When entering new data we recommend using New Dataset to create a new k variables dataset ready for data entry.

Using the test

To start the test:

  1. Excel 2007:
    Select any cell in the range containing the dataset to analyse, then click Regression on the Analyse-it tab, then click Linear.
  2. Excel 97, 2000, 2002 & 2003:
    Select any cell in the range containing the dataset to analyse, then click Analyse on the Analyse-it toolbar, click Regression then click Linear.

  3. Tick the predictor variables in Variable X (independent).
  4. Click Variable Y (dependent) and select the dependent response variable.
  5. Enter Confidence interval to calculate for the regression coefficients. The level should be entered as a percentage between 50 and 100, without the % sign.
  6. Click OK to run the test.

The report shows the number of observations analysed, and, if applicable, how many missing values were listwise deleted.

R2 and adjusted R2 statistics summarise the goodness of the linear fit. Both statistics range from 0 to 1, with higher values indicating a better fit, and a value of 1 indicating a perfect fit. Adjusted R2 is similar to R2 except it is adjusted for the number of predictors in the model so Adjusted R2 statistics from models with a different number of predictor variables can be compared. The standard error of the regression line is also shown.

Model comparison table

An analysis of variance table is shown to test the hypothesis that the linear fit is a better fit than fitting to just the mean of the response. Total variation is the variance when a model is fit to just the mean of the response variable. Residual variation is the variance when the linear model is fit. Therefore, the model variation is the difference between the total and residual variation and is the amount of variation explained by the linear model. The F statistic is the ratio of the model and residual variance and represents the proportional increase in error of fitting a mean model versus the linear model. The p-value is the probability of rejecting the null hypothesis, that the linear fit is equal to the mean fit alone, when it is in fact true. A significant p-value implies that the linear fit is a better fit than the mean alone.

Linear fit equation

The regression coefficients table shows the linear fit coefficients and confidence intervals for each predictor variable and the intercept. The coefficients together combine to form the regression equation of the linear fit and can be used to predict the response from the predictors as follows:

y = a + bx1 + cx2 + dx3 ...

where a is the intercept coefficient (the point where the line intersects the Y axis), and b, c, d (and so on...) are the coefficients for the x1, x2, x3 (1st, 2nd, 3rd an so on...) predictor variables.

IMPORTANT  When using the equation to predict values for Y ensure the coefficients are used to at least 4 significant figures. The values are shown to 4 significant figures, but if necessary, the cells contain the coefficients to much higher precision.

A t-statistic and hypothesis test are shown for each regression coefficient. The p-value is the probability of rejecting the null hypothesis, that the predictor has no effect on the response, when it is in fact true. A significant p-value implies that the predictor contributes to the linear fit. In some cases it may be possible to remove predictors that have no effect on the response from the model in favour of a simpler model.

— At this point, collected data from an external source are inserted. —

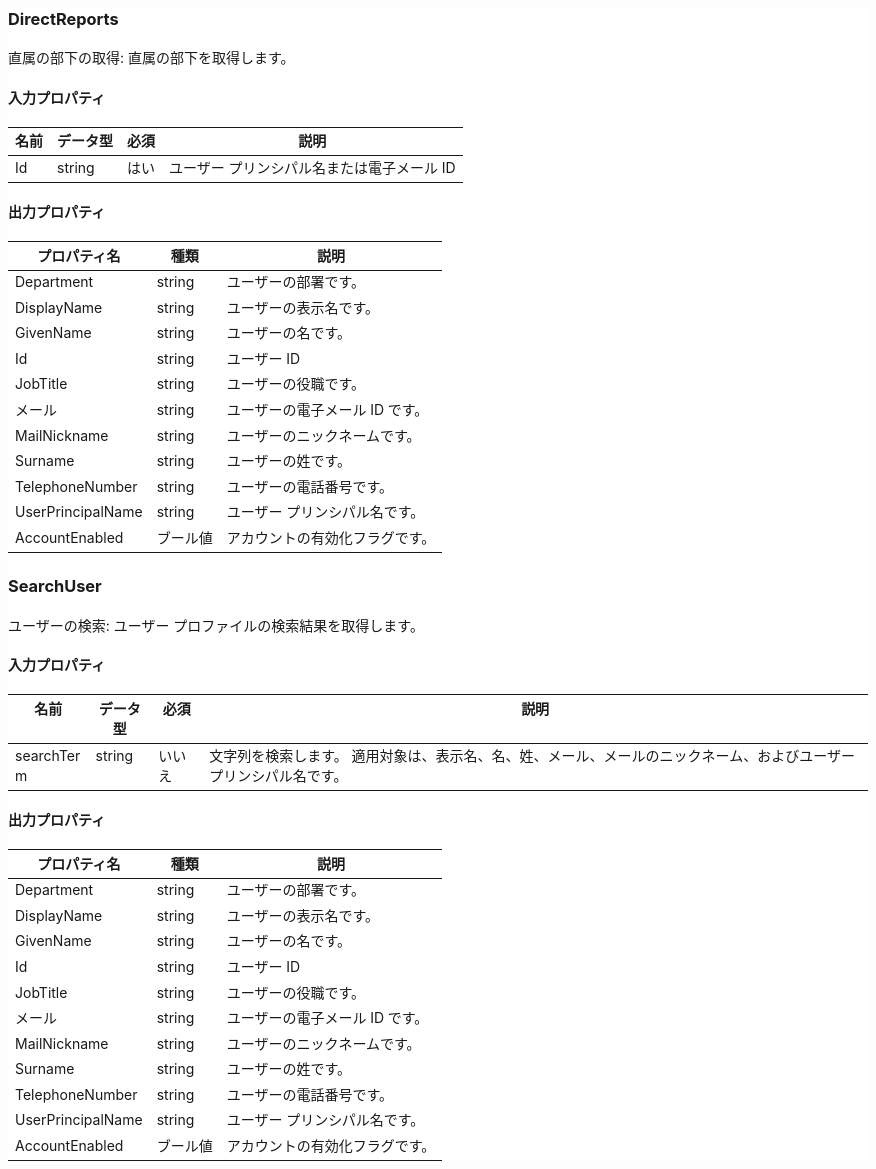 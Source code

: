 ### <a name="directreports"></a>DirectReports
直属の部下の取得: 直属の部下を取得します。

#### <a name="input-properties"></a>入力プロパティ
| 名前 | データ型 | 必須 | 説明 |
| --- | --- | --- | --- |
| Id |string |はい |ユーザー プリンシパル名または電子メール ID |

#### <a name="output-properties"></a>出力プロパティ
| プロパティ名 | 種類 | 説明 |
| --- | --- | --- |
| Department |string |ユーザーの部署です。 |
| DisplayName |string |ユーザーの表示名です。 |
| GivenName |string |ユーザーの名です。 |
| Id |string |ユーザー ID |
| JobTitle |string |ユーザーの役職です。 |
| メール |string |ユーザーの電子メール ID です。 |
| MailNickname |string |ユーザーのニックネームです。 |
| Surname |string |ユーザーの姓です。 |
| TelephoneNumber |string |ユーザーの電話番号です。 |
| UserPrincipalName |string |ユーザー プリンシパル名です。 |
| AccountEnabled |ブール値 |アカウントの有効化フラグです。 |

### <a name="searchuser"></a>SearchUser
ユーザーの検索: ユーザー プロファイルの検索結果を取得します。

#### <a name="input-properties"></a>入力プロパティ
| 名前 | データ型 | 必須 | 説明 |
| --- | --- | --- | --- |
| searchTerm |string |いいえ |文字列を検索します。 適用対象は、表示名、名、姓、メール、メールのニックネーム、およびユーザー プリンシパル名です。 |

#### <a name="output-properties"></a>出力プロパティ
| プロパティ名 | 種類 | 説明 |
| --- | --- | --- |
| Department |string |ユーザーの部署です。 |
| DisplayName |string |ユーザーの表示名です。 |
| GivenName |string |ユーザーの名です。 |
| Id |string |ユーザー ID |
| JobTitle |string |ユーザーの役職です。 |
| メール |string |ユーザーの電子メール ID です。 |
| MailNickname |string |ユーザーのニックネームです。 |
| Surname |string |ユーザーの姓です。 |
| TelephoneNumber |string |ユーザーの電話番号です。 |
| UserPrincipalName |string |ユーザー プリンシパル名です。 |
| AccountEnabled |ブール値 |アカウントの有効化フラグです。 |
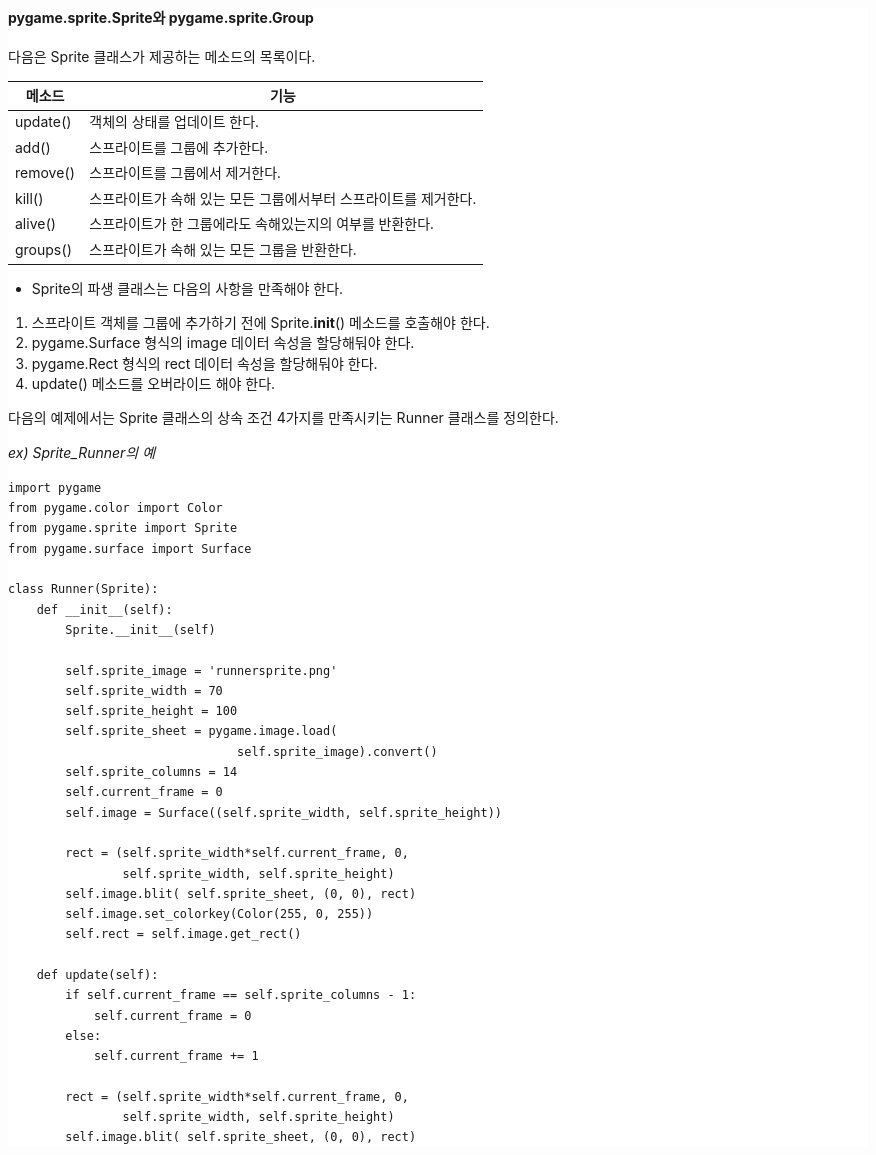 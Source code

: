 #### pygame.sprite.Sprite와 pygame.sprite.Group

다음은 Sprite 클래스가 제공하는 메소드의 목록이다.

| **메소드**  | **기능**  |
|---|---|
| update()  | 객체의 상태를 업데이트 한다.  |
| add()  | 스프라이트를 그룹에 추가한다.  |
| remove()  | 스프라이트를 그룹에서 제거한다.  |
| kill()  | 스프라이트가 속해 있는 모든 그룹에서부터 스프라이트를 제거한다.  |
| alive()  | 스프라이트가 한 그룹에라도 속해있는지의 여부를 반환한다.  |
| groups()  | 스프라이트가 속해 있는 모든 그룹을 반환한다.  |

- Sprite의 파생 클래스는 다음의 사항을 만족해야 한다.

1. 스프라이트 객체를 그룹에 추가하기 전에 Sprite.__init__() 메소드를 호출해야 한다.
2. pygame.Surface 형식의 image 데이터 속성을 할당해둬야 한다.
3. pygame.Rect 형식의 rect 데이터 속성을 할당해둬야 한다.
4. update() 메소드를 오버라이드 해야 한다.


다음의 예제에서는 Sprite 클래스의 상속 조건 4가지를 만족시키는 Runner 클래스를 정의한다. 

*ex) Sprite_Runner의 예*

```
import pygame
from pygame.color import Color
from pygame.sprite import Sprite
from pygame.surface import Surface

class Runner(Sprite):
    def __init__(self):
        Sprite.__init__(self)

        self.sprite_image = 'runnersprite.png'
        self.sprite_width = 70
        self.sprite_height = 100 
        self.sprite_sheet = pygame.image.load(
                                self.sprite_image).convert()
        self.sprite_columns = 14
        self.current_frame = 0
        self.image = Surface((self.sprite_width, self.sprite_height))

        rect = (self.sprite_width*self.current_frame, 0, 
                self.sprite_width, self.sprite_height)
        self.image.blit( self.sprite_sheet, (0, 0), rect)
        self.image.set_colorkey(Color(255, 0, 255))
        self.rect = self.image.get_rect()
       
    def update(self):
        if self.current_frame == self.sprite_columns - 1:
            self.current_frame = 0
        else:
            self.current_frame += 1

        rect = (self.sprite_width*self.current_frame, 0, 
                self.sprite_width, self.sprite_height)
        self.image.blit( self.sprite_sheet, (0, 0), rect)
```

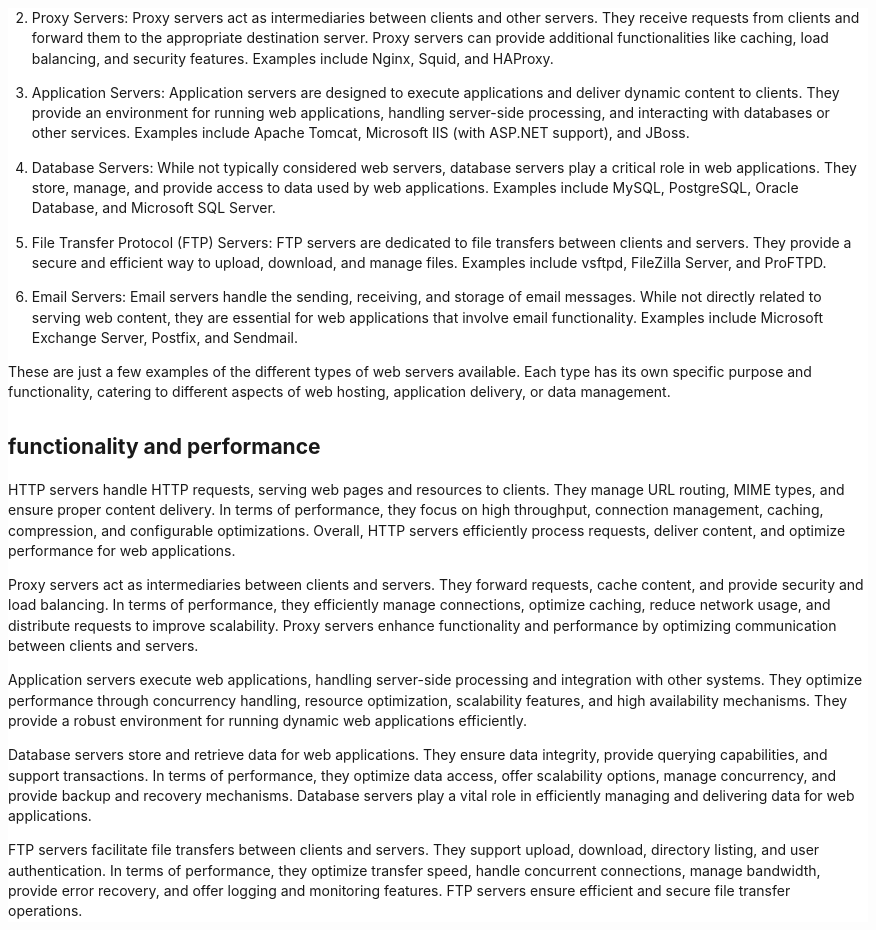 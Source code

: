 2. Proxy Servers: Proxy servers act as intermediaries between clients and other servers. They receive requests from clients and forward them to the appropriate destination server. Proxy servers can provide additional functionalities like caching, load balancing, and security features. Examples include Nginx, Squid, and HAProxy.

3. Application Servers: Application servers are designed to execute applications and deliver dynamic content to clients. They provide an environment for running web applications, handling server-side processing, and interacting with databases or other services. Examples include Apache Tomcat, Microsoft IIS (with ASP.NET support), and JBoss.

4. Database Servers: While not typically considered web servers, database servers play a critical role in web applications. They store, manage, and provide access to data used by web applications. Examples include MySQL, PostgreSQL, Oracle Database, and Microsoft SQL Server.

5. File Transfer Protocol (FTP) Servers: FTP servers are dedicated to file transfers between clients and servers. They provide a secure and efficient way to upload, download, and manage files. Examples include vsftpd, FileZilla Server, and ProFTPD.

6. Email Servers: Email servers handle the sending, receiving, and storage of email messages. While not directly related to serving web content, they are essential for web applications that involve email functionality. Examples include Microsoft Exchange Server, Postfix, and Sendmail.

These are just a few examples of the different types of web servers available. Each type has its own specific purpose and functionality, catering to different aspects of web hosting, application delivery, or data management.

## functionality and performance

HTTP servers handle HTTP requests, serving web pages and resources to clients. They manage URL routing, MIME types, and ensure proper content delivery. In terms of performance, they focus on high throughput, connection management, caching, compression, and configurable optimizations. Overall, HTTP servers efficiently process requests, deliver content, and optimize performance for web applications.

Proxy servers act as intermediaries between clients and servers. They forward requests, cache content, and provide security and load balancing. In terms of performance, they efficiently manage connections, optimize caching, reduce network usage, and distribute requests to improve scalability. Proxy servers enhance functionality and performance by optimizing communication between clients and servers.

Application servers execute web applications, handling server-side processing and integration with other systems. They optimize performance through concurrency handling, resource optimization, scalability features, and high availability mechanisms. They provide a robust environment for running dynamic web applications efficiently.

Database servers store and retrieve data for web applications. They ensure data integrity, provide querying capabilities, and support transactions. In terms of performance, they optimize data access, offer scalability options, manage concurrency, and provide backup and recovery mechanisms. Database servers play a vital role in efficiently managing and delivering data for web applications.

FTP servers facilitate file transfers between clients and servers. They support upload, download, directory listing, and user authentication. In terms of performance, they optimize transfer speed, handle concurrent connections, manage bandwidth, provide error recovery, and offer logging and monitoring features. FTP servers ensure efficient and secure file transfer operations.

To add or remove predictors from the model:

  1. If the Linear regression dialog box is not visible click Edit on the Analyse-it tab/toolbar. 
  2. Tick/Untick variables in the Variable X (independent) selector to change the predictors.
  3. Click OK.

Usually the linear fit will include a constant term where the fitted line intersects the Y axis at X = 0. The constant term can be removed from the model, if it is known that Y=0 when X=0, forcing the fitted regression through zero. 

To remove the constant term from the model:

  1. If the Linear regression dialog box is not visible click Edit on the Analyse-it tab/toolbar. 
  2. Tick No intercept term in model.
  3. Click OK.

Scatter plot

A scatter plot allows visual assessment of the relationship between the response and predictor variable.

The fit, simultaneous confidence interval for the fit, and prediction intervals can also be overlaid on the scatter plot. 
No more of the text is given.